Saturday, 25 de July de 2026
Martes, 20 Enero 2015 19:04

Universitarios detenidos denunciarán a policías por secuestro; CNDH ya revisa el caso

Los estudiantes informaron que procederán penalmente por el delito de secuestro contra los elementos de la patrulla P-722, responsables de su detención. Pro su parte Gustavo Reyes, uno de los tres asegurados relató que los uniformados le comentaron que saldría ese mismo día si era de la BUAP. 

Por : Edmundo Velázquez / @mundovelazquez , Puebla, Puebla

Los tres alumnos de la Benemérita Universidad Autonoma de Puebla (BUAP) detenidos tras manifestarse ayer por la visita de Enrique Peña Nieto a Puebla, denunciarán por el delito de secuestro a los policias y granaderos de la Secretaría de Seguridad Pública Estatal y municipal que participaron en su aprehensión, debido a que no pudieron acreditarles delito alguno. Además revelaron que la Comisión Nacional de Derechos Humanos ya tomo el caso.

Los universitarios aseguraron que los elementos contra los que procederan penalmente son los asignados a la patrulla P-722.

Un compañero fue siguiendo a la patrulla, pero lo amenazaron. Le dijeron que si los seguía siguiendo ‘se iba a llevar la verga’, textualmente lo dijo. Entonces el compañero se retiró un poco (...) En PGJ se dieron cuenta que la patrulla estaba ahí”, detalló Roberto Díaz Cordero, integrante de la Asamblea Universitaria, quien junto con un grupo de alrededor de cien estudiantes se manifestaron este martes a las puertas del edificio Carolino, sede de Rectoría de la BUAP.

Los integrantes de la Asamblea Universitaria se manifestaron desde las 11 de la mañana al interior de Ciudad Universitaria y para luego partir a la una de la tarde con rumbo al Centro Histórico a fin de exigir respeto a sus compañeros que fueron detenidos el lunes frente a la Universidad Iberoamericana.

Tras la marcha el estudiante Roberto Díaz Cordero dio a conocer que el movimiento de choque conocido como “Colectivo Espartacoha iniciado ya acciones en contra de los alumnos que participaron ayer en la manifestación contra Peña Nieto.

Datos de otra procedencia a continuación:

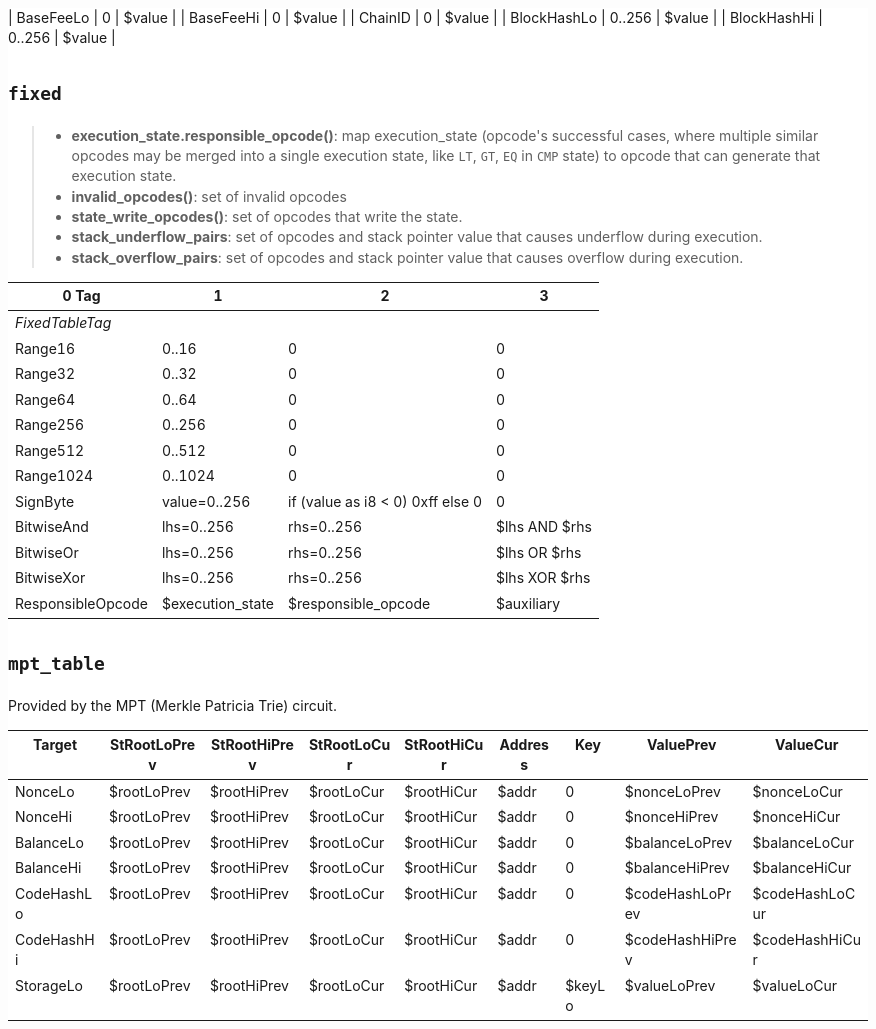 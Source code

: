 | BaseFeeLo              | 0      | $value  |
| BaseFeeHi              | 0      | $value  |
| ChainID                | 0      | $value  |
| BlockHashLo            | 0..256 | $value  |
| BlockHashHi            | 0..256 | $value  |

## `fixed`

> - **execution_state.responsible_opcode()**: map execution_state (opcode's
>   successful cases, where multiple similar opcodes may be merged into a
>   single execution state, like `LT`, `GT`, `EQ` in `CMP` state) to opcode
>   that can generate that execution state.
> - **invalid_opcodes()**: set of invalid opcodes
> - **state_write_opcodes()**: set of opcodes that write the state.
> - **stack_underflow_pairs**: set of opcodes and stack pointer value that
>   causes underflow during execution.
> - **stack_overflow_pairs**: set of opcodes and stack pointer value that
>   causes overflow during execution.

| 0 Tag             | 1                     | 2                                         | 3             |
| ---               | ---                   | ---                                       | ---           |
| *FixedTableTag*   |                       |                                           |               |
| Range16           | 0..16                 | 0                                         | 0             |
| Range32           | 0..32                 | 0                                         | 0             |
| Range64           | 0..64                 | 0                                         | 0             |
| Range256          | 0..256                | 0                                         | 0             |
| Range512          | 0..512                | 0                                         | 0             |
| Range1024         | 0..1024               | 0                                         | 0             |
| SignByte          | value=0..256          | if (value as i8 \< 0) 0xff else 0         | 0             |
| BitwiseAnd        | lhs=0..256            | rhs=0..256                                | $lhs AND $rhs |
| BitwiseOr         | lhs=0..256            | rhs=0..256                                | $lhs OR $rhs  |
| BitwiseXor        | lhs=0..256            | rhs=0..256                                | $lhs XOR $rhs |
| ResponsibleOpcode | $execution_state      | $responsible_opcode                       | $auxiliary    |

## `mpt_table`

Provided by the MPT (Merkle Patricia Trie) circuit.

| Target     | StRootLoPrev | StRootHiPrev | StRootLoCur | StRootHiCur | Address | Key    | ValuePrev       | ValueCur       |
| --------   | ---          | ---          | ---         | -------     | ----    | ----   | -------------   | ------------   |
| NonceLo    | $rootLoPrev  | $rootHiPrev  | $rootLoCur  | $rootHiCur  | $addr   | 0      | $nonceLoPrev    | $nonceLoCur    |
| NonceHi    | $rootLoPrev  | $rootHiPrev  | $rootLoCur  | $rootHiCur  | $addr   | 0      | $nonceHiPrev    | $nonceHiCur    |
| BalanceLo  | $rootLoPrev  | $rootHiPrev  | $rootLoCur  | $rootHiCur  | $addr   | 0      | $balanceLoPrev  | $balanceLoCur  |
| BalanceHi  | $rootLoPrev  | $rootHiPrev  | $rootLoCur  | $rootHiCur  | $addr   | 0      | $balanceHiPrev  | $balanceHiCur  |
| CodeHashLo | $rootLoPrev  | $rootHiPrev  | $rootLoCur  | $rootHiCur  | $addr   | 0      | $codeHashLoPrev | $codeHashLoCur |
| CodeHashHi | $rootLoPrev  | $rootHiPrev  | $rootLoCur  | $rootHiCur  | $addr   | 0      | $codeHashHiPrev | $codeHashHiCur |
| StorageLo  | $rootLoPrev  | $rootHiPrev  | $rootLoCur  | $rootHiCur  | $addr   | $keyLo | $valueLoPrev    | $valueLoCur    |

Además reveló que la CNDH ha tomado cartas en el asunto y ya han tenido comunicación con empleados del organismo nacional, contrario a lo ocurrido con la Comisión de Derechos Humanos del Estado de Puebla, quien hasta apenas este martes por la tarde informó que revisaría el caso.

De la Comisión de Derechos Humanos local no tuvimos apoyo. Cuando detuvieron a los compañeros en las delegaciones no había información de ellos”, comentó el integrante de la Asamblea Universitaria.

Finalmente relató que la Asamblea Universitaria solicitará al Consejo General Universitario (CGU) convocar a una sesión extraordinaria para revisar un pliego petitorio donde se exige garantizar la protección, respeto y el cese del hostigamiento a alumnos e integrantes de dicha asamblea.

Me dijeron que si era de la BUAP salía hoy mismo

Gustavo Reyes, estudiante de Arquitectura y uno de los tres detenidos, detalló que fue al único estudiante consignado ante el Juzgado Calificador de la Zona de Valsequillo, mientras que sus dos compañeros, Sharif Guerrero y Edgar Juárez fueron enviados al Juzgado Calificador de la Zona Centro.

Cuando íbamos para la PGJ fue que nos comentaron que ya habían detenido Sharif y a Edgar. Poco antes de llegar vi a un camión con granaderos. Yo iba caminando y se bajaron y fui al único que se llevaron”, recuerda el universitario.

Gustavo Reyes era de los últimos en el contingente que caminaba hacia PGJ. Por eso fue alcanzado por los estatales. “Ven para acá, chavo”, le dijeron y le preguntaron si era de la Universidad Iberoamericana o de la BUAP.

Me dijeron: ‘Si no eres de la Ibero ahorita ya te vas’. Y ya me pidieron mi credencial de la escuela. Se la di para que viera que no era de la Ibero y ya en eso se bajaron todos los policías y me quedé esperando mi credencial, me pasaron a una camioneta”.

Después de esperar horas para ubicarle algún delito, Gustavo fue enviado al Juzgado Calificador de Valsequillo, donde después fue puesto en libertad:

Me llevaron a un lugar que no conozco porque no soy de acá. No sabía dónde estaba. Ahí estuve como tres, cuatro horas, más o menos. Ahí hablaban los policías, no me decían nada. Me llevaron a Valsequillo, por donde hay unos bomberos, por suerte me esperaban unos amigos que llegaron ahí. Al final me dijeron que ya me podía ir, no me dijeron porque me detenían, solamente que porque andaba marchando ahí.”